↓↓↓

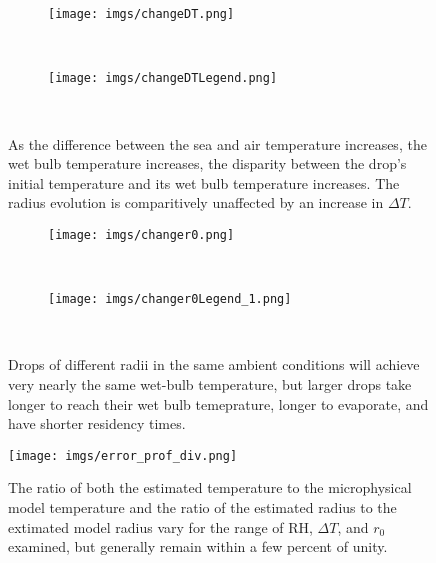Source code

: \documentclass[10pt,a4paper]{article}
\begin{document}
\begin{figure}[h!]
    \centering
    \begin{subfigure}[t!]{0.75\textwidth}
        \texttt{[image: imgs/changeDT.png]}        
    \end{subfigure}
    ~ %
    \begin{subfigure}[t!]{0.23\textwidth}
        \texttt{[image: imgs/changeDTLegend.png]}        
    \end{subfigure}
    ~ %
       \caption{As the difference between the sea and air temperature increases, the wet bulb temperature increases, the disparity between the drop's initial temperature and its wet bulb temperature increases. The radius evolution is comparitively unaffected by an increase in $\Delta T$.\label{fig:changeDT}}
\end{figure}

\begin{figure}[h!]
    \centering
    \begin{subfigure}[t!]{0.75\textwidth}
        \texttt{[image: imgs/changer0.png]}        
    \end{subfigure}
    ~ %
    \begin{subfigure}[t!]{0.2\textwidth}
        \texttt{[image: imgs/changer0Legend\_1.png]}        
    \end{subfigure}
    ~ %
       \caption{Drops of different radii in the same ambient conditions will achieve very nearly the same wet-bulb temperature, but larger drops take longer to reach their wet bulb temeprature, longer to evaporate, and have shorter residency times. \label{fig:changer0}}
\end{figure}

\begin{figure}[h!]
    \centering
        \texttt{[image: imgs/error\_prof\_div.png]}        
       \caption{The ratio of both the estimated temperature to the microphysical model temperature and the ratio of the estimated radius to the extimated model radius vary for the range of RH, $\Delta T$, and $r_0$ examined, but generally remain within a few percent of unity. \label{fig:error_prof_div}}
\end{figure}
\end{document}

↑↑↑

Your response should reproduce the entire listing verbatim, minus the pictures.

Source code

: \documentclass[10pt,a4paper]{article}
\begin{document}
\begin{figure}[h!]
    \centering
    \begin{subfigure}[t!]{0.75\textwidth}
        \texttt{[image: imgs/changeDT.png]}        
    \end{subfigure}
    ~ %
    \begin{subfigure}[t!]{0.23\textwidth}
        \texttt{[image: imgs/changeDTLegend.png]}        
    \end{subfigure}
    ~ %
       \caption{As the difference between the sea and air temperature increases, the wet bulb temperature increases, the disparity between the drop's initial temperature and its wet bulb temperature increases. The radius evolution is comparitively unaffected by an increase in $\Delta T$.\label{fig:changeDT}}
\end{figure}

\begin{figure}[h!]
    \centering
    \begin{subfigure}[t!]{0.75\textwidth}
        \texttt{[image: imgs/changer0.png]}        
    \end{subfigure}
    ~ %
    \begin{subfigure}[t!]{0.2\textwidth}
        \texttt{[image: imgs/changer0Legend\_1.png]}        
    \end{subfigure}
    ~ %
       \caption{Drops of different radii in the same ambient conditions will achieve very nearly the same wet-bulb temperature, but larger drops take longer to reach their wet bulb temeprature, longer to evaporate, and have shorter residency times. \label{fig:changer0}}
\end{figure}

\begin{figure}[h!]
    \centering
        \texttt{[image: imgs/error\_prof\_div.png]}        
       \caption{The ratio of both the estimated temperature to the microphysical model temperature and the ratio of the estimated radius to the extimated model radius vary for the range of RH, $\Delta T$, and $r_0$ examined, but generally remain within a few percent of unity. \label{fig:error_prof_div}}
\end{figure}
\end{document}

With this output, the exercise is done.